Tyfonen Haiyan har ramt traditionelle folk i Fillipinerne rigtigt hårdt, og det er vanskeligt for nødhjælpen at nå disse stammer, hvilket igen viser, at selvom de oprindelige indbyggere har bidraget allermindst til klimaforandringerne, bliver de ramt mest markant af konsekvenserne, skriver IWGIA.
Ten days ago Typhoon Yolanda (Haiyan), the Philippines’ 25th typhoon this year and the most powerful ever recorded, hit and left thousands dead, IWGIA writes Tuesday.
Among the victims are the indigenous peoples in the Islands of Panay, Mindoro and Palawan. At least 50 indigenous communities have been severely affected, which means thousands of indigenous families are in need of immediate assistance.
These indigenous communities live in isolated areas in the poorest socio-economic conditions, placing them in the most vulnerable situation after the disaster.
The indigenous Tagbanua communities, spread out across the Calamianes, a group of islands in the southwest province of Palawan, were severely impacted when the typhoon made its sixth landfall.
In Coron Island, a popular tourist destination with a population of 45,000 people, Mayor Clara Reyes reports to local media, that nearly all of the community’s houses were destroyed and most of its boats, primary transportation and income source, were washed away. Still no one has a full overview of what has happened to the more isolated islands.

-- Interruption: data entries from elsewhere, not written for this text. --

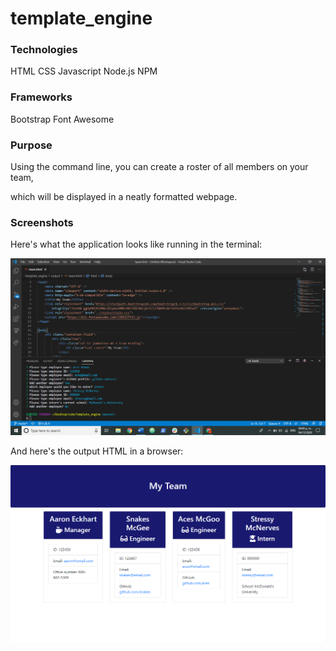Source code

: # template_engine

### Technologies
HTML
CSS
Javascript
Node.js
NPM

### Frameworks
Bootstrap
Font Awesome

### Purpose
Using the command line, you can create a roster of all members on your team,

which will be displayed in a neatly formatted webpage.

### Screenshots
Here's what the application looks like running in the terminal:

![screenshot-2](screencaps/cap-2.png)

And here's the output HTML in a browser:

![screenshot-1](screencaps/cap-1.png)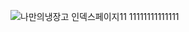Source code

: ![나만의냉장고 인덱스페이지](https://github.com/WonjongYeon/BackEnd/assets/145513973/17022b3a-1db8-4055-b17a-445582a3854b)11
11111111111111
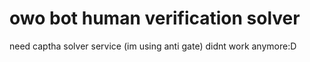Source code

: # owo bot human verification solver
need captha solver service (im using anti gate)
didnt work anymore:D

While the international world engages is emergency relief, many remote indigenous communities remain isolated from relief efforts.
Right now, the supplies are mainly distributed in the evacuation centers in the cities, leaving the Tagbanua and other indigenous peoples facing starvation and diseases. The Tagbanua people have one crucial need: boats, their lifeline to communication and supplies including rice, gasoline and energy.
Indigenous peoples in the frontline of climate change
The devastating consequences of typhoon Yolanda in the Philippines needs to be dealt with here and now.
However, a typhoon like this will strike again, harder in strength and merciless to when, where and whom it hits. This raise the question of how the world as a whole deals with climate changes, something that the world leaders are negotiating at the UN Climate Change talks in Poland these days.
Even though indigenous communities are the least contributors to climate change, they are often in the frontline to feel the consequences, as typhoon Yolanda also underscored.
The Executive Director of TEBTEBBA Foundation and indigenous representative from the Philippines, Victoria Tauli-Corpuz, this week at COP 19 in Warsaw urged governments in the developed world to seriously commit to address the adverse impacts of climate change.
“What we are experiencing now in the Philippines demands greater ambition by industrialized countries to cut their carbon emissions. Time is running out and we, indigenous peoples, will again be severely affected”, concludes Tauli-Corpuz at the United Nations Framework Convention on Climate Change (UNFCCC) Conference in Poland.